__Brief__
With the pictures excluded, reproduce all of the data exactly.

***** Study material *****

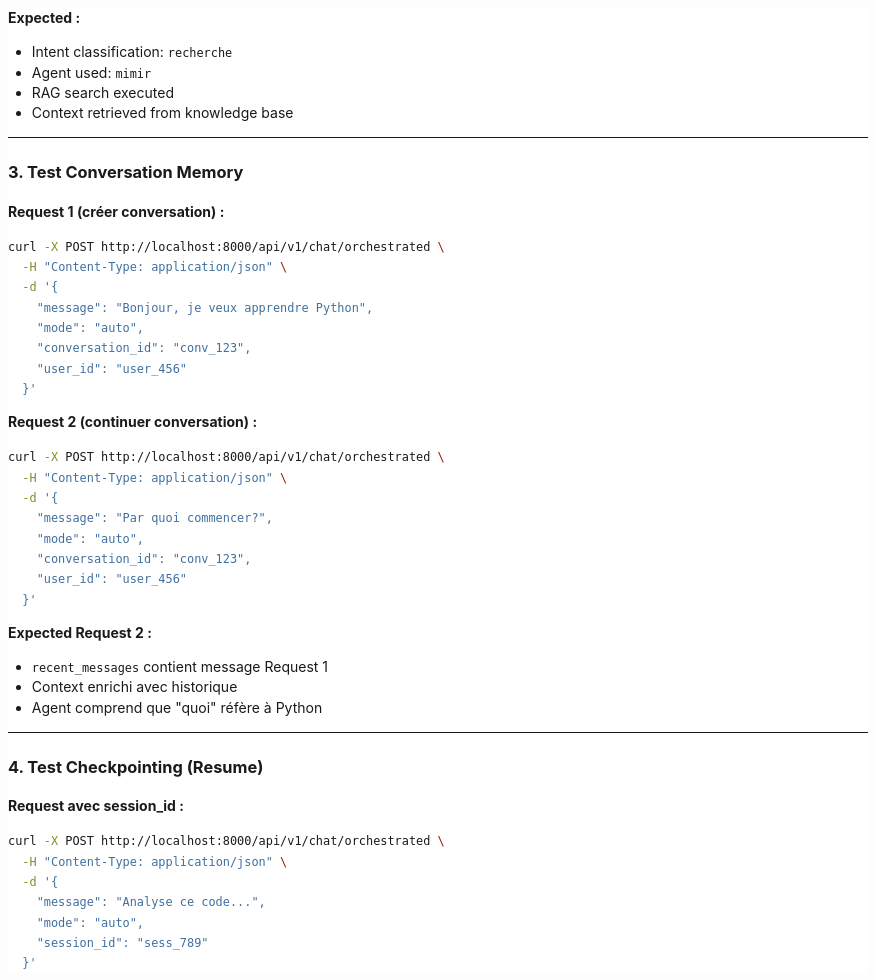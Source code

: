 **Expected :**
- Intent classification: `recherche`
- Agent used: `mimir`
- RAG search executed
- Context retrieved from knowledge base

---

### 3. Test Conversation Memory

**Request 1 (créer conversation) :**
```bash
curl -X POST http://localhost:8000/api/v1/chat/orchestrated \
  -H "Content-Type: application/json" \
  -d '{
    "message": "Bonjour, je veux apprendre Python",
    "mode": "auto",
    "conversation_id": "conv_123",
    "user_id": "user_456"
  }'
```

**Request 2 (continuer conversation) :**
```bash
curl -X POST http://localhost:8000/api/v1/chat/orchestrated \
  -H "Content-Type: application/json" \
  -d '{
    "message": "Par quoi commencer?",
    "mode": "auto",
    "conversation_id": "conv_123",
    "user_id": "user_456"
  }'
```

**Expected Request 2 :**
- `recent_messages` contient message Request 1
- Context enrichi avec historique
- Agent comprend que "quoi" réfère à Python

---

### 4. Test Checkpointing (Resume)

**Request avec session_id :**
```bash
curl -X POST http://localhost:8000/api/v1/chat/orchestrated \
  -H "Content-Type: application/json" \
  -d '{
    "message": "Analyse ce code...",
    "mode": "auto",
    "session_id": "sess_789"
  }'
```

*****

__Result__
Source code

: **Expected :**
- Intent classification: `recherche`
- Agent used: `mimir`
- RAG search executed
- Context retrieved from knowledge base

---

### 3. Test Conversation Memory

**Request 1 (créer conversation) :**
```bash
curl -X POST http://localhost:8000/api/v1/chat/orchestrated \
  -H "Content-Type: application/json" \
  -d '{
    "message": "Bonjour, je veux apprendre Python",
    "mode": "auto",
    "conversation_id": "conv_123",
    "user_id": "user_456"
  }'
```

**Request 2 (continuer conversation) :**
```bash
curl -X POST http://localhost:8000/api/v1/chat/orchestrated \
  -H "Content-Type: application/json" \
  -d '{
    "message": "Par quoi commencer?",
    "mode": "auto",
    "conversation_id": "conv_123",
    "user_id": "user_456"
  }'
```

**Expected Request 2 :**
- `recent_messages` contient message Request 1
- Context enrichi avec historique
- Agent comprend que "quoi" réfère à Python

---

### 4. Test Checkpointing (Resume)

**Request avec session_id :**
```bash
curl -X POST http://localhost:8000/api/v1/chat/orchestrated \
  -H "Content-Type: application/json" \
  -d '{
    "message": "Analyse ce code...",
    "mode": "auto",
    "session_id": "sess_789"
  }'
```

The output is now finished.